Zen Road [Zen Teachings | Reiryu Philippe Coupey]
www.zen-road.org

zen, zazen
and the people
who practice it
– a web resource by friends of Zen monk Philippe Coupey

zen teachings

Reiryu Philippe Coupey

 

[Philippe Coupey relaxing in the Sun at a sesshin]

Taisen Deshimaru planted the seeds of Zen in Europe with his arrival in France in 1967. His disciple, Reiryu Philippe Coupey, is one of the first shoots of the next generation to stand tall in this Western soil. Coupey is unabashedly faithful to the teaching he received from his master, and transmits that legacy with a candor and freshness that come from his own life experience. The result is a practice which is inextricably linked to tradition, yet unflinchingly present amidst the phenomena of contemporary urban life – a monk “like a tree on the edge of a cliff in the wind,” as he often says, “and not like a greenhouse tomato.” His teaching emphasizes the freedom that comes from observing and eventually abandoning our personal concepts and desires; the interdependence of all things; the acceptance that there is nothing to be gained from this practice; and the unwavering belief that it is the highest thing we can do with our lives. Most of all, Coupey shares Deshimaru’s respect for and love of zazen. His tall, eagle-like figure is a constant presence in the dojo, whether in the master’s seat or facing the wall with everyone else.

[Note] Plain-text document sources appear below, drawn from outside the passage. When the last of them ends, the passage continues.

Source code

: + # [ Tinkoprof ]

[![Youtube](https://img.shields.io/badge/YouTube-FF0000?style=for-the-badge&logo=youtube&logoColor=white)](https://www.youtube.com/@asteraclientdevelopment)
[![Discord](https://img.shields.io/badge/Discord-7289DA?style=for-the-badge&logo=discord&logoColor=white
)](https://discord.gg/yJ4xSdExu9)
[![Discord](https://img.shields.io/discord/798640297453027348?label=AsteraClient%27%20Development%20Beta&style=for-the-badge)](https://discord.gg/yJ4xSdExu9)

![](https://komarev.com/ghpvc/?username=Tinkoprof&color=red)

Philippe Henri Coupey was born on November 8th, 1937, at 6 St. Luke’s Place – “the classiest street in New York City.” His father was a real-estate tycoon who owned several Manhattan skyscrapers, and Coupey’s early childhood was one of nannies and private schools. When he was eight years old, his mother committed suicide. A few years later, he was brought to Europe with his brother and sister, and spent a painful adolescence as the son of a would-be aristocrat, attending Swiss boarding schools and summering in Monte Carlo and Capri where his father hobnobbed with Hollywood stars, British royalty and Arabian sheiks. He eventually returned to the United States to study literature at St. Lawrence University in New York, and also spent a year abroad at the Sorbonne. During this time his father remarried, and the young Coupey was ostracized from the family. His father’s death left him disinherited and penniless.

[Philippe Coupey as a young man celebrating]

His experiences after university were many and varied: advertising copywriter, uranium prospector, housepainter, window-washer, karate student, husband, father…. An avid reader inspired first by Dostoyevski and Gogol, and more recently by Céline and Cervantes, he has always been a writer, and has penned several “unpublished and basically unpublishable” novels over the past fifty years.

He began practicing Zen in 1972 at the Pernety Dojo in Paris with Master Deshimaru. “The first few weeks I came to zazen, the master was out of town,” he recalls. “Then one morning, somebody behind me said, ‘Stretch the spine, keep your head straight!’ So I did just that. Then, after a long silence, the voice said, ‘In this school, it’s mushotoku: nothing to obtain.’ At that exact moment, I realized I’d found the meaning of my life, embodied by this man behind me, whoever he was. It moved me to tears.”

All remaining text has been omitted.